▶ [What is needed]:
Go to the line holding "1. v-enter：进入的起点" in the entries below and write out exactly every line down to and including the line holding "3. 备注：若有多个元素需要".

---*---

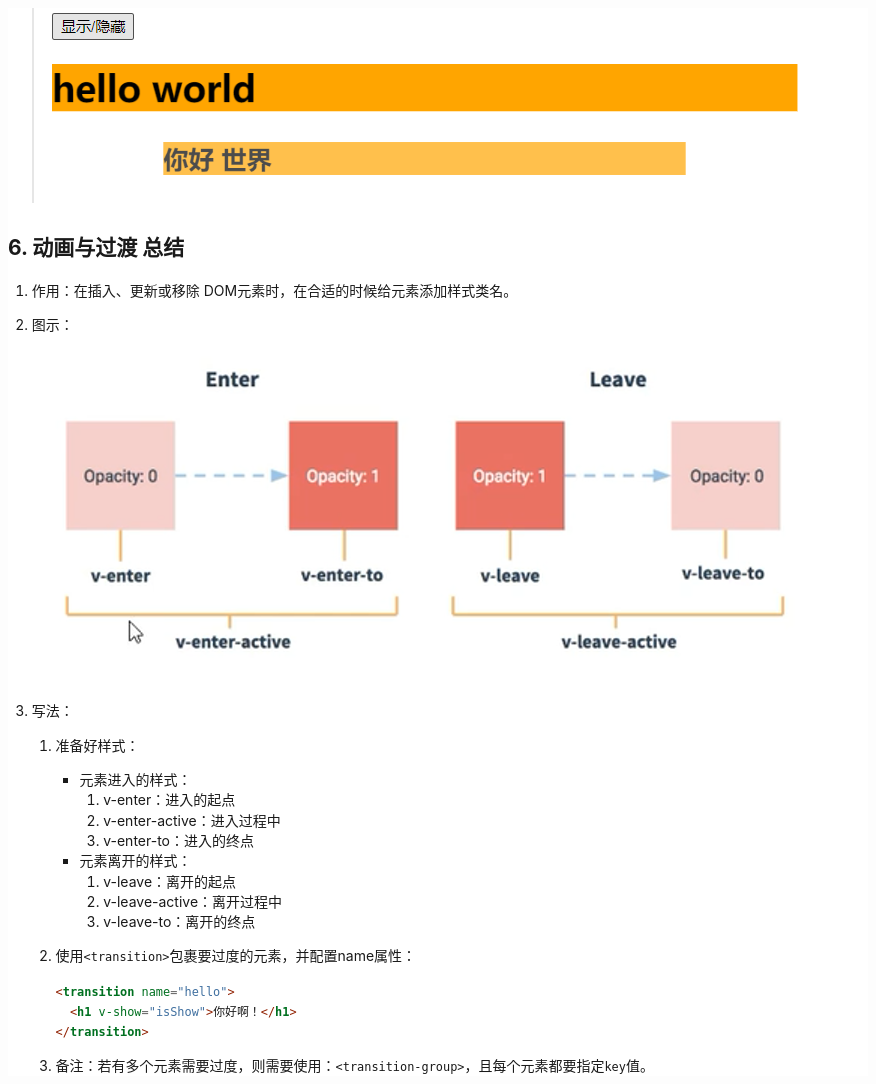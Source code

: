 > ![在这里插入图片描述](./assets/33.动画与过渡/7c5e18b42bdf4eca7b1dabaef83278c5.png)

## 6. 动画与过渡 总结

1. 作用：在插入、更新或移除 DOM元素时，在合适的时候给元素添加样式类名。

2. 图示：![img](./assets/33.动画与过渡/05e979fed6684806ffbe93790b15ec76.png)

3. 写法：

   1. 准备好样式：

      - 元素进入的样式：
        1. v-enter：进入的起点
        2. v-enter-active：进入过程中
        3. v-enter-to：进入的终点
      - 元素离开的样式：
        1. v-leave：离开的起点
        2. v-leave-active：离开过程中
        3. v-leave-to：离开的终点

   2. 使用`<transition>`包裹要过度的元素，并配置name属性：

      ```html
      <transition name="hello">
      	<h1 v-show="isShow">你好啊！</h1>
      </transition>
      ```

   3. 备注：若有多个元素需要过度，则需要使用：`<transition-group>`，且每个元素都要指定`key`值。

---*---

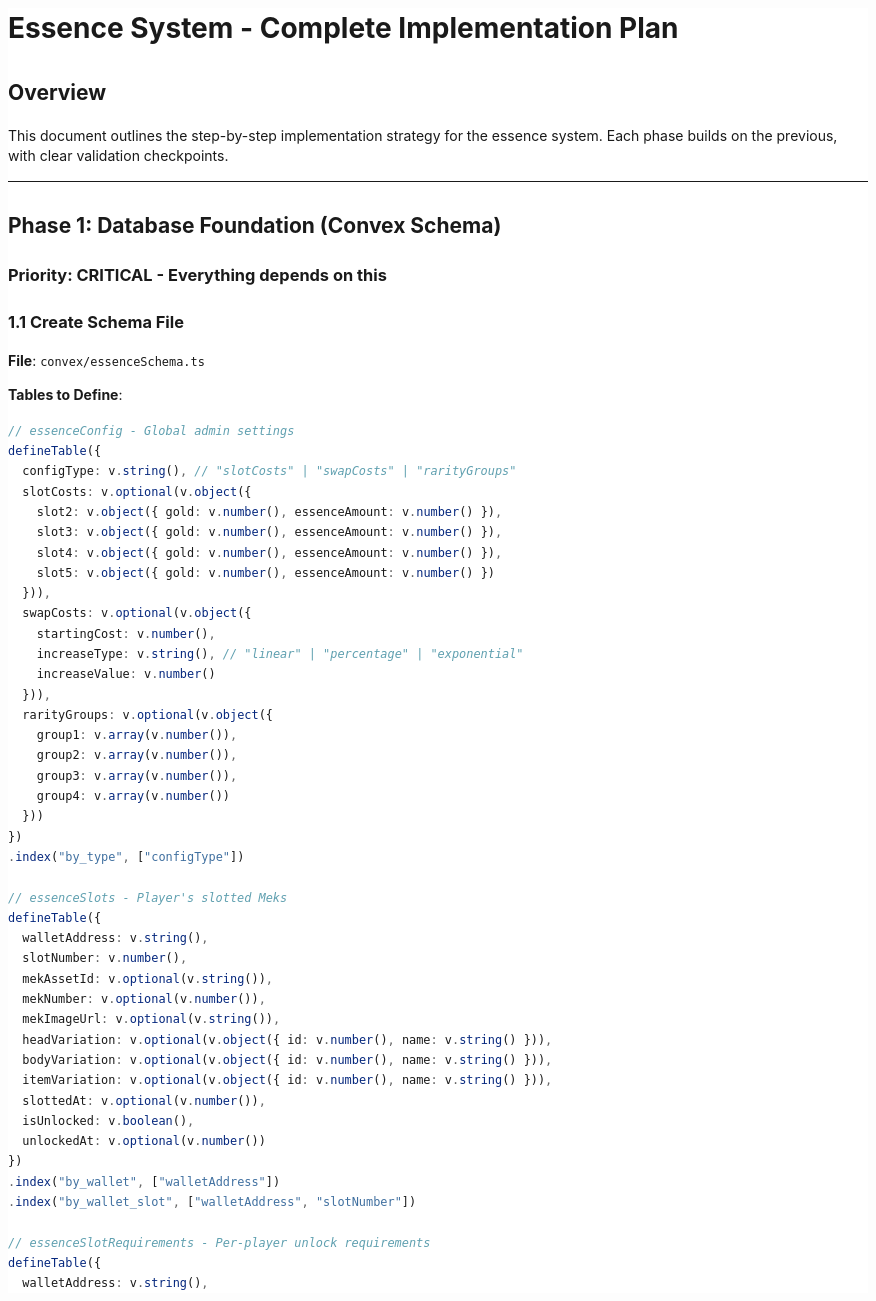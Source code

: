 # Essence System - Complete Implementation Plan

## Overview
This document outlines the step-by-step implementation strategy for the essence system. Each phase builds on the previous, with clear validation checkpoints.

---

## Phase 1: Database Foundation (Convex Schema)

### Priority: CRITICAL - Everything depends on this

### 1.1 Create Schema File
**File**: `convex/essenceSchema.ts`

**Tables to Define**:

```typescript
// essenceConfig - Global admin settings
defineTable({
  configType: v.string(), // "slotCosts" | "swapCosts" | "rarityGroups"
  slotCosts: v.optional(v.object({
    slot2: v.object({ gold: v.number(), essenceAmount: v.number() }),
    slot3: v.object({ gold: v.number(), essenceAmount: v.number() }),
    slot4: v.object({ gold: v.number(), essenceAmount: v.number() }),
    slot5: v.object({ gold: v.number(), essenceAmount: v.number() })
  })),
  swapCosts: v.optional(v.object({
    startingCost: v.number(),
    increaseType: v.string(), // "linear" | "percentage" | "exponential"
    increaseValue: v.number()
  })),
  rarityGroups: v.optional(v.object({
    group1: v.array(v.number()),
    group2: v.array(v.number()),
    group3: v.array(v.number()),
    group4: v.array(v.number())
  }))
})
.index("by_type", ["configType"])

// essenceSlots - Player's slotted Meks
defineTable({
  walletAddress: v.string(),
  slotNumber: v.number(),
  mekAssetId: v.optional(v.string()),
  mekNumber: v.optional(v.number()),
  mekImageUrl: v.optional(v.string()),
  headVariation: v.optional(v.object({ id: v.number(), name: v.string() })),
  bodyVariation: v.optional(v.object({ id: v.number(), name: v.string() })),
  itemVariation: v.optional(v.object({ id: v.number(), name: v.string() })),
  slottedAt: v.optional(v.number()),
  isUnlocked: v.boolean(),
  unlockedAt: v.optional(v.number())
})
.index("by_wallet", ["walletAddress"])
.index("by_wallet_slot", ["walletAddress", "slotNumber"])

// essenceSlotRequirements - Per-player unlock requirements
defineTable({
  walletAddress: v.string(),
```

---*---

▶ [Your response]:
        1. v-enter：进入的起点
        2. v-enter-active：进入过程中
        3. v-enter-to：进入的终点
      - 元素离开的样式：
        1. v-leave：离开的起点
        2. v-leave-active：离开过程中
        3. v-leave-to：离开的终点

   2. 使用`<transition>`包裹要过度的元素，并配置name属性：

      ```html
      <transition name="hello">
      	<h1 v-show="isShow">你好啊！</h1>
      </transition>
      ```

   3. 备注：若有多个元素需要过度，则需要使用：`<transition-group>`，且每个元素都要指定`key`值。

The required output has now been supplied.